I’m happy most of our club members have decided to continue as Lions in the local community. We’ll keep busy selling Christmas trees, recycling newspapers, staffing the mobile Vision Van, collecting used eyeglasses to repurpose, and serving pancakes and sausages during Prescott Territorial Days in June. Lions Club events raise money to help local non-profits, support our schools, and provide student scholarships, to name a few things. “Where there’s a need, there’s a Lion” is a guiding principle of Lions Club International and I think it still rings true, almost 107 years after its start by Arizona native Melvin Jones.

While new Lions Clubs continue to start up around the world, I do worry about how we get new members to join our local clubs. Until recently, I was the youngster in our Evening club and I’m no spring chicken at 56. Some of us are joining the Prescott Noon Lions, who have been around since 1949. At the meeting this week, they read off the April birthdays and pretty much everyone celebrating was older than the club itself.
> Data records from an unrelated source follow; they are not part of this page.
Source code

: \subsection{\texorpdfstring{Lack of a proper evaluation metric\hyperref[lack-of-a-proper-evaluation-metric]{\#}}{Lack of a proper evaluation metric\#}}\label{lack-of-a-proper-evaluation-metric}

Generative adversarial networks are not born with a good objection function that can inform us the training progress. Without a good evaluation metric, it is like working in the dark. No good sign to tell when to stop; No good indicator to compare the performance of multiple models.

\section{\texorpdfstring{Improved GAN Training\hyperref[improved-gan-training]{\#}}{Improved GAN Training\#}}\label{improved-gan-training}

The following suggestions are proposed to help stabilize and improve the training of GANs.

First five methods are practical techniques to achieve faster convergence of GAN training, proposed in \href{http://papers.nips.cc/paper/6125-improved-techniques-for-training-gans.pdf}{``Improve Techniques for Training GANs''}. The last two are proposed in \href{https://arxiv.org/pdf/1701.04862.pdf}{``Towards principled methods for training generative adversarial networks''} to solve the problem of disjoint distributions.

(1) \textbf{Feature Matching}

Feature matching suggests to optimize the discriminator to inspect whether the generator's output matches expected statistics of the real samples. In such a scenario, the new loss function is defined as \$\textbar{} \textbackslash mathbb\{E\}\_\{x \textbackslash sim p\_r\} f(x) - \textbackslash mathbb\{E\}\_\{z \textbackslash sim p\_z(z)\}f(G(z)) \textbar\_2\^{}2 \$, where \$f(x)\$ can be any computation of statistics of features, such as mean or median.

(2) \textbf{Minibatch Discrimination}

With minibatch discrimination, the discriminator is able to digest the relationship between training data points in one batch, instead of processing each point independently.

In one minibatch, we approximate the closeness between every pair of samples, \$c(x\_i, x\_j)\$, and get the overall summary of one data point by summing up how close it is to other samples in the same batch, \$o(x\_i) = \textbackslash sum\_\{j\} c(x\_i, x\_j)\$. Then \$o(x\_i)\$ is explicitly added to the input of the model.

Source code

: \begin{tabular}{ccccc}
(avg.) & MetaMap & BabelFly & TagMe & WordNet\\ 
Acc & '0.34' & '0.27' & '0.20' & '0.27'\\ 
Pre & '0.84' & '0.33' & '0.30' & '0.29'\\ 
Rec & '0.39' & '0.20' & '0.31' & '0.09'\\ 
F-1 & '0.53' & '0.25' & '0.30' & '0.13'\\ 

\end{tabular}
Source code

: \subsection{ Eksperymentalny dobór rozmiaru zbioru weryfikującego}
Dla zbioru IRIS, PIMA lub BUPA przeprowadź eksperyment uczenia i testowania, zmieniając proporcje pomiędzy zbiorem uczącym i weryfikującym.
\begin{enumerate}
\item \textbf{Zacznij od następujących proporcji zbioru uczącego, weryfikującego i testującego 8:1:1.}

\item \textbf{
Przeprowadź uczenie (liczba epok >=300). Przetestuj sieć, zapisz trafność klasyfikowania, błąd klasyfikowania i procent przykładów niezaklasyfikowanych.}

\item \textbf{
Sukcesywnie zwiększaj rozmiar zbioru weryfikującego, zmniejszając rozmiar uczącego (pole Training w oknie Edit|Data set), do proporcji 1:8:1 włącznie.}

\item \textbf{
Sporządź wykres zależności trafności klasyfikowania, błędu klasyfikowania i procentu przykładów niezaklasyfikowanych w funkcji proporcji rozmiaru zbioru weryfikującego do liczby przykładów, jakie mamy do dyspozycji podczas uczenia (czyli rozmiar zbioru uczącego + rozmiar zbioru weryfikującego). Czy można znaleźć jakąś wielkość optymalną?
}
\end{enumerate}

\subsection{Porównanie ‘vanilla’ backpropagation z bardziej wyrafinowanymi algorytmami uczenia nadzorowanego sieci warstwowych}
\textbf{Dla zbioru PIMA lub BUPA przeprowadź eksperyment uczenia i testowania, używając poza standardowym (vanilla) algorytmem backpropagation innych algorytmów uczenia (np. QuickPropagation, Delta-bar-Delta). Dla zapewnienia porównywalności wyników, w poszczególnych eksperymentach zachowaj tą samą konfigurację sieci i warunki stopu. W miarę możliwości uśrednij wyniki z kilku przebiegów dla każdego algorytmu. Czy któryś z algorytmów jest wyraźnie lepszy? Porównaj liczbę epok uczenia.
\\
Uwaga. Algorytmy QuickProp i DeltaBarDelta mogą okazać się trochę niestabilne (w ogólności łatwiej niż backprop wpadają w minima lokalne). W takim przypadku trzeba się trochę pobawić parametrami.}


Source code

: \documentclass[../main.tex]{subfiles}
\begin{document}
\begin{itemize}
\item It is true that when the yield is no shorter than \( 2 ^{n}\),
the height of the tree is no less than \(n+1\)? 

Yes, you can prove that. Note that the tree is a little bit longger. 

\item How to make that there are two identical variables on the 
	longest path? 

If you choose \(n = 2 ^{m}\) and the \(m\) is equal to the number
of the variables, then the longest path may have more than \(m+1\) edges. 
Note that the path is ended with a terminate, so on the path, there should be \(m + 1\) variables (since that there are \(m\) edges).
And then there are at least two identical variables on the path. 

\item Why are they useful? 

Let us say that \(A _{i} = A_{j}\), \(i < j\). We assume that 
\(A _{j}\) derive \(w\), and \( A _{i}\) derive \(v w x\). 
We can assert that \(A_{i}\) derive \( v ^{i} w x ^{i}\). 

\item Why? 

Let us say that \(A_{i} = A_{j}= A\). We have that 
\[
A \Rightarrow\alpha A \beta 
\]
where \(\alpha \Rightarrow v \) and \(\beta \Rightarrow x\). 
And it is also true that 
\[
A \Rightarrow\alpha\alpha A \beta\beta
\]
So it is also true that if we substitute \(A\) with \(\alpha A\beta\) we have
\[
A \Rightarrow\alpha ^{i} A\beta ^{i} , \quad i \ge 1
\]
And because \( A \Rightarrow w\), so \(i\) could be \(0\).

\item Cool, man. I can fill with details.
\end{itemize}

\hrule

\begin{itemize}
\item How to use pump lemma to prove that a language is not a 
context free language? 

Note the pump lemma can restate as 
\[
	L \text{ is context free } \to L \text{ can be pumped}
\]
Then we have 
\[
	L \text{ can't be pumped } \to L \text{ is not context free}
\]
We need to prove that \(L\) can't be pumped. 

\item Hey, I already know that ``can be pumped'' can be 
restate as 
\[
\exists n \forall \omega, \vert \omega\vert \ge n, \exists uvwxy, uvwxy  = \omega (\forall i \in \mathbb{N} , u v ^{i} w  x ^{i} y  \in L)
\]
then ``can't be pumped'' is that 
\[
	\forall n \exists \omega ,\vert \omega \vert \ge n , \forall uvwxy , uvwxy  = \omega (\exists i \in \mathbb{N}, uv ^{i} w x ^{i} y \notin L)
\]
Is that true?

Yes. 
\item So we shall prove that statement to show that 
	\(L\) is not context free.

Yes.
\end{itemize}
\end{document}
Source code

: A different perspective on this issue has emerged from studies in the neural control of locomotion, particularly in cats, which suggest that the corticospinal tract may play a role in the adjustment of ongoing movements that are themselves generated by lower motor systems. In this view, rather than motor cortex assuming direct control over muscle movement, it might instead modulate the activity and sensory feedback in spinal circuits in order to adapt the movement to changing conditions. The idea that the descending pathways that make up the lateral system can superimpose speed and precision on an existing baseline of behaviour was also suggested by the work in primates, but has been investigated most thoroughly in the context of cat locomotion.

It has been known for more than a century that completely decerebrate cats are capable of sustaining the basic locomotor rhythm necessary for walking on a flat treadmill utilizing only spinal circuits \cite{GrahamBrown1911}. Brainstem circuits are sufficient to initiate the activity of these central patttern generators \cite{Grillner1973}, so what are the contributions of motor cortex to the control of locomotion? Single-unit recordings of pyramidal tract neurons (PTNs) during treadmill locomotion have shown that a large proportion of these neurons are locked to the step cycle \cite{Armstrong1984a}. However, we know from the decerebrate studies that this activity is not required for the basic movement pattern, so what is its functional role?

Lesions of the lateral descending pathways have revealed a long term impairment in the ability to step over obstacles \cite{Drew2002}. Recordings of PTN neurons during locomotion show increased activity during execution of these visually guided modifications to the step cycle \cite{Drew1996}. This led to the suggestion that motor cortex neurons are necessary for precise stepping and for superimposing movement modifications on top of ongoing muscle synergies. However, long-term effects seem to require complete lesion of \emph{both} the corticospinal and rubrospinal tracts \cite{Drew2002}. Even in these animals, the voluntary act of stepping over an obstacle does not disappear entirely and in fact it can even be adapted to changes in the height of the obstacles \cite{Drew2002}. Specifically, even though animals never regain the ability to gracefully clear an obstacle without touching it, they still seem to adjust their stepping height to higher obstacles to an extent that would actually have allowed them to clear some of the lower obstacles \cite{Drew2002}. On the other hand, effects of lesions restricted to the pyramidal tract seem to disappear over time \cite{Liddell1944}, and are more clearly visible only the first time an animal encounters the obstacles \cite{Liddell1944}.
Last year, because my knees are still good, I volunteered to be the food runner at the pancake breakfast, making multiple trips up and down the stairs carrying big pans of cooked sausage.

While I haven’t popped into a Kiwanis meeting, or stopped by the Elks Lodge, or visited the Independent Order of Odd Fellows to know for sure, I have conducted an unscientific study during the Frontier Days and Veterans’ Day parades and determined that many of the club members marching with their organizations are my age or older. We’ve got plenty of wisdom and experience to share, we just need to find new ways to lure the Millenial and Generation Z folks in our community into joining our clubs.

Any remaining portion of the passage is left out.